Два голоса с разных сторон нарушили тишину, разлившуюся над притихшей толпой:

— Чистая правда!

— Точно так!

— Конечно, это ваше дело — вы такие щедрые, что последнее отрываете от себя и кормите дармоедов. Вы не украли, ни у кого не увели ни одного барашка, сами их вырастили, высмотрели и привели сюда. Вас за это казнить нельзя! И я не укорял бы вас за доброту, если бы они, — Масуд ткнул грифом дутара в сторону дувала, за который убрались последние дервиши, — хотя бы молились исправно… Так нет же! Отрыгаются и начнут проклинать все новое, что рождается вокруг вас, в нашей жизни — для вашего счастья, друзья-братья, для счастья ваших детей. «На байских землях, которые вам дала народная власть, не сажайте ничего, это земля греховная», — разве не так они говорят? «Женщины! Не раскрывайте лиц, станете неверными!» Удивляюсь я! Что за недоверие такое к нашим матерям, женам и сестрам? Им нельзя даже лица открыть, на белый свет посмотреть. Как открыла, так и соблазнилась кем-нибудь сама или соблазнила! Да и джигитам никакой веры нет. Как увидел хорошую женщину, так и осквернил, пропала она, как будто ты и не джигит, а бес! Пусть тогда всех держат взаперти, а сами идут работать на поля и разносят нам по дворам лепешки и молоко! А?
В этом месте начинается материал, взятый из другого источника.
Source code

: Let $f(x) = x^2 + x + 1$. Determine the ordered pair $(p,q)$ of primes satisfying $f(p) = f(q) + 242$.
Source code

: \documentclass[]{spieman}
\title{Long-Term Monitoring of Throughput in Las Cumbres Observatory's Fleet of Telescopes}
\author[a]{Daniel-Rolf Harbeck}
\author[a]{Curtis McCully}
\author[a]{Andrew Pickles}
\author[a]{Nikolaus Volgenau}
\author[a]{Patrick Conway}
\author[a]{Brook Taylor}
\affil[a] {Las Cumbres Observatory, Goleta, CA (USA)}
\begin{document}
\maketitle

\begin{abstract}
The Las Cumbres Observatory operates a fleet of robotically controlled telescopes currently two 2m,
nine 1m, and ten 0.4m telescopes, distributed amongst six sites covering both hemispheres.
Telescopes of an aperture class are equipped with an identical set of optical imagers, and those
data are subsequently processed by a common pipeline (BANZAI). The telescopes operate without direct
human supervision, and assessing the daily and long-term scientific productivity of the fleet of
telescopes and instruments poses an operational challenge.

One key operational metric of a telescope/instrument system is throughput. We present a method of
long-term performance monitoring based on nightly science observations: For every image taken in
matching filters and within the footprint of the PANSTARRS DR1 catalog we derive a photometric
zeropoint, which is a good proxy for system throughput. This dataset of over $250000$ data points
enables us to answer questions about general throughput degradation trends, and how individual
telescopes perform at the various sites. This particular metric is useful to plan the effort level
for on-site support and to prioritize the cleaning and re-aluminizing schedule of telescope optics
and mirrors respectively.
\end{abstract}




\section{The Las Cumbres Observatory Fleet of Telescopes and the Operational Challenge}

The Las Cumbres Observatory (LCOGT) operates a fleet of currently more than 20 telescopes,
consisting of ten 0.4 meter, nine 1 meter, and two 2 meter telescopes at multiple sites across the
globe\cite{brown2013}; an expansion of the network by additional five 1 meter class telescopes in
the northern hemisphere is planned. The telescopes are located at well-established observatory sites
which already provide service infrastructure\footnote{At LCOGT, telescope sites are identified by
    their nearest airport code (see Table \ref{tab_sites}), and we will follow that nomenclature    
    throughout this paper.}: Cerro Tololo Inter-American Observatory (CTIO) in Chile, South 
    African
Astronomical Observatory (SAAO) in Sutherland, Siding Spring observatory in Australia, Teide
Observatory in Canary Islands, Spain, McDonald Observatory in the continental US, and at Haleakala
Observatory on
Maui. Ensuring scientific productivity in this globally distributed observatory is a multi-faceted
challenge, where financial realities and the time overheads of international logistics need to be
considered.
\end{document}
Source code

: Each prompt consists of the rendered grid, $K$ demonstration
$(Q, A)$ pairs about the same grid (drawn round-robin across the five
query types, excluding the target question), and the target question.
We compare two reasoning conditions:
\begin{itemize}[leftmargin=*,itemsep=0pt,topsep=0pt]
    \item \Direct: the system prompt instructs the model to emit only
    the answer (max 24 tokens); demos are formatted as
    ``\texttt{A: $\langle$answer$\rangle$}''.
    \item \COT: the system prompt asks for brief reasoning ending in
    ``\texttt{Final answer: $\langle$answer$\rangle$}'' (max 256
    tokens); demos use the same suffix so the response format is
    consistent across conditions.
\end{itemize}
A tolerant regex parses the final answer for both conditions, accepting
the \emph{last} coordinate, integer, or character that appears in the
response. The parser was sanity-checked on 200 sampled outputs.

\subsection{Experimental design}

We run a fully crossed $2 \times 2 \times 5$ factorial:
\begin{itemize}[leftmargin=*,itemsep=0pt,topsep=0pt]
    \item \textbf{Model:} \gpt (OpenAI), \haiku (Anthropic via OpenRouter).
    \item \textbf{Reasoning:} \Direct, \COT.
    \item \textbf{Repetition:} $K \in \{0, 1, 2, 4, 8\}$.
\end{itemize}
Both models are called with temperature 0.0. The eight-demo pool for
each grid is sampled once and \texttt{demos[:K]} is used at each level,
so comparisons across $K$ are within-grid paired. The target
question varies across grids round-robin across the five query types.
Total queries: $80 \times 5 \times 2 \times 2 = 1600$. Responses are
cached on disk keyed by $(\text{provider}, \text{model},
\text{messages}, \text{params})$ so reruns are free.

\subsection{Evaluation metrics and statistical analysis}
Люди пересмеивались, слушая Масуда, а он даже на дутаре заиграл и спел:

Не верят женам ишаны, ёр-ёр,

Прячут их под чачваны, ёр-ёр!

Отдельные пересмешки тут и там стали всеобщим смехом, а Масуд вскрикнул, подражая дервишу, подняв свой дутар, как посох:

— В советскую школу не пускайте детей и сами не ходите, она направит вас против бога!.. А я так скажу, — он опустил руку и обвел глазами толпу. — Школа научит читать, писать и считать, то есть делать все, что ишан и сам умеет, — значит, это не грех. Ишан умеет один, а школа всех-всех научит. Дети станут умелыми и знающими больше ишана. Разве плохо? Школа раскроет детям правду о жизни, объяснит, кто такие баи, а кто батраки. И вам не советую отставать от детей. Ликвидируете неграмотность — познаете мир. Чего в школе не расскажут — в книжках прочитаете. Это, конечно, не так просто — ликвидировать неграмотность, это требует усилий и стараний, но ведь нам с вами не привыкать работать, мы себе все сами делаем, не ждем, что ишан нам приведет хоть одну овечку или принесет хоть одно яичко. Все узнаете и сами решите — верить богу или себе. Ишан боится, что вы поумнеете и перестанете ему баранов водить, а я зову вас всех в школу. Ходжикентцы, покажем пример другим!

— А почему ты зовешь? — спросили из толпы.

— Потому что я — учитель. Двух учителей здесь, в Ходжикенте, убили, как вы слышали, наверно…

— Кто убил? Нашли?

— Пока неизвестно. Но — найдут! Враги убили.

— А ты — третий?

— Я — третий.

— А на вечерних курсах женщины вместе с мужчинами будут обучаться? — первый раз за все это время прозвучал женский голос.

И Масуд обрадовался и тут же сообразил, что́ надо ответить, потому что людям трудно сразу преодолеть себя:

— Нет. Отдельно. Из Ташкента приехала учительница. Она будет заниматься утром с малышами, а вечером с женщинами.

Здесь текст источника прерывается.